Andrew is working hard on pgvector, and his goals are aligned to ours (and the industry's). We'll continue to support him as long as that's true.

> one of the slowest

Benchmarks are simply a snapshot in time - there's nothing fundamentally flawed with pgvector, it just needs more support and some better indexes (which are already being worked on)

[0] https://supabase.com/docs/guides/getting-started/architectur...

mattashii · on July 13, 2023

>> [...] why supabase went with one of the slowest implementations

> Benchmarks are simply a snapshot in time - [...] it just needs [...] some better indexes

But the choice for IVF-flat indexes was made by the authors of pgvector, and that is one of the reasons why pgvector is slow: O(√n) optimal performance is just not great with large datasets, and this is especially true for the linked list approach chosen by the authors, as it results in large amounts of random IO.

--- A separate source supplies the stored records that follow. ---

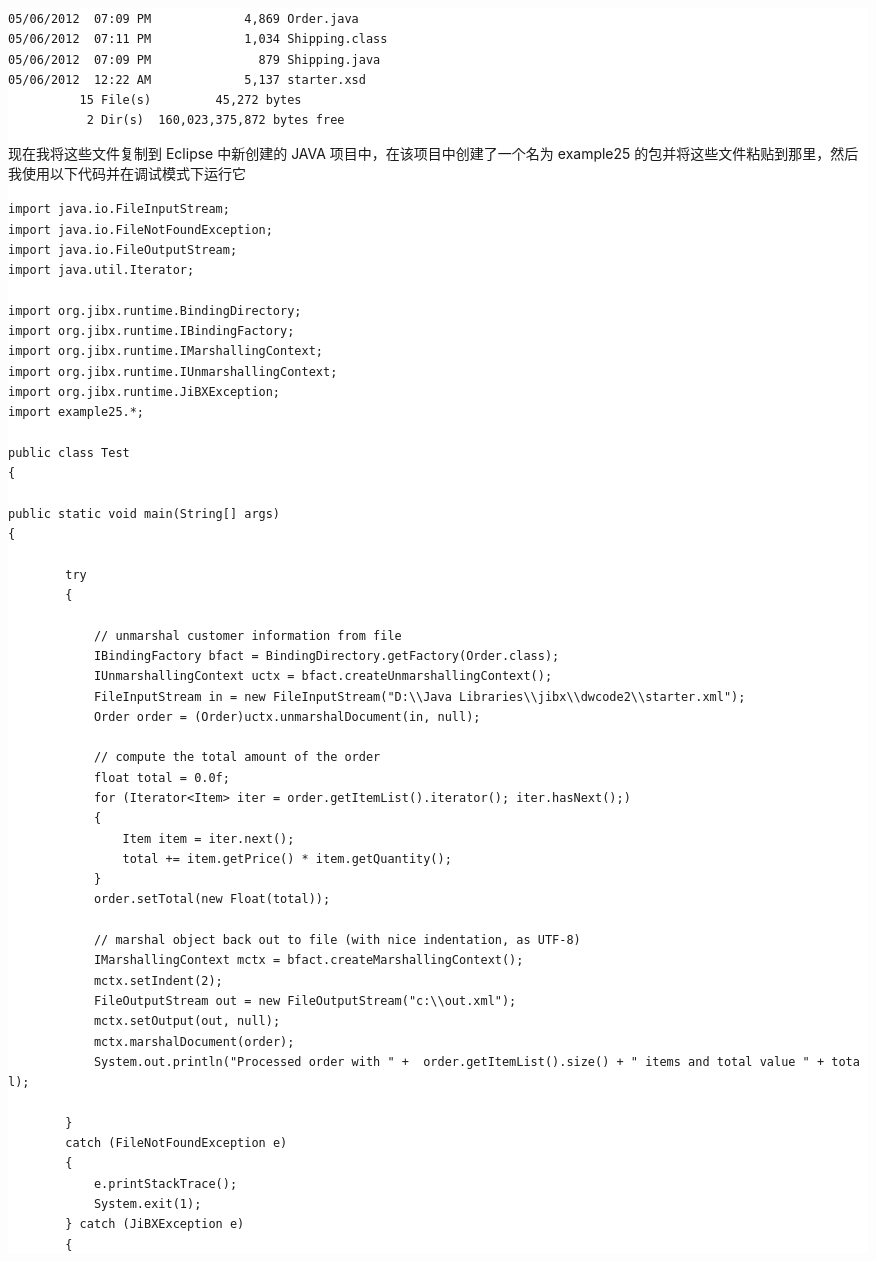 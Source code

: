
 ```
05/06/2012  07:09 PM             4,869 Order.java
05/06/2012  07:11 PM             1,034 Shipping.class
05/06/2012  07:09 PM               879 Shipping.java
05/06/2012  12:22 AM             5,137 starter.xsd
          15 File(s)         45,272 bytes
           2 Dir(s)  160,023,375,872 bytes free 
```

现在我将这些文件复制到 Eclipse 中新创建的 JAVA 项目中，在该项目中创建了一个名为 example25 的包并将这些文件粘贴到那里，然后我使用以下代码并在调试模式下运行它

```
import java.io.FileInputStream;
import java.io.FileNotFoundException;
import java.io.FileOutputStream;
import java.util.Iterator;

import org.jibx.runtime.BindingDirectory;
import org.jibx.runtime.IBindingFactory;
import org.jibx.runtime.IMarshallingContext;
import org.jibx.runtime.IUnmarshallingContext;
import org.jibx.runtime.JiBXException;
import example25.*;

public class Test
{

public static void main(String[] args)
{

        try
        {

            // unmarshal customer information from file
            IBindingFactory bfact = BindingDirectory.getFactory(Order.class);
            IUnmarshallingContext uctx = bfact.createUnmarshallingContext();
            FileInputStream in = new FileInputStream("D:\\Java Libraries\\jibx\\dwcode2\\starter.xml");
            Order order = (Order)uctx.unmarshalDocument(in, null);

            // compute the total amount of the order
            float total = 0.0f;
            for (Iterator<Item> iter = order.getItemList().iterator(); iter.hasNext();)
            {
                Item item = iter.next();
                total += item.getPrice() * item.getQuantity();
            }
            order.setTotal(new Float(total));

            // marshal object back out to file (with nice indentation, as UTF-8)
            IMarshallingContext mctx = bfact.createMarshallingContext();
            mctx.setIndent(2);
            FileOutputStream out = new FileOutputStream("c:\\out.xml");
            mctx.setOutput(out, null);
            mctx.marshalDocument(order);
            System.out.println("Processed order with " +  order.getItemList().size() + " items and total value " + total);

        }
        catch (FileNotFoundException e)
        {
            e.printStackTrace();
            System.exit(1);
        } catch (JiBXException e)
        {
```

You can't only implement a slow index and then shove the blame of the extension being slow on the index that was chosen by the extension authors: it is an inherent design issue. Sure, those can be fixed, but that doesn't mean it doesn't exist.

kiwicopple · on July 13, 2023

> it is an inherent design issue

it would definitely be a design issue if the extension could only support a single index type, but Andrew already has plans to implement HNSW in 0.5.0:

https://github.com/pgvector/pgvector/issues/27

mattashii · on July 13, 2023

Could you please not pull things out of context?

If you say "no, pgvector is not slow, it is the index that is slow", while pgvector has been designed with only a single index type, then it is a design issue of pgvector in that the wrong type of index was chosen as the included index type.

That there are plans to solve this issue doesn't mean it is not an issue; indeed it validates my point that pgvector currently has design flaws.

Telling (potential) users to wait for 6 months for performance doesn't mean much if there are more performant alternatives readily available right now; a starving person isn't helped by a meal made available half a world away.

Dhruva23 · on July 16, 2023

Didn't you (Neon) just announce pg_embedding and claim 20x performance over pg_vector even though pg_embedding just runs in memory and doesn't replicate the data?

Scary that database engineers do not understand how reckless that is.

KRAKRISMOTT · on July 13, 2023

> Andrew already has plans to implement HNSW in 0.5.0:

0.5.0 according to the GitHub issue tracker has been more than a year in the making and it is not any closer to release.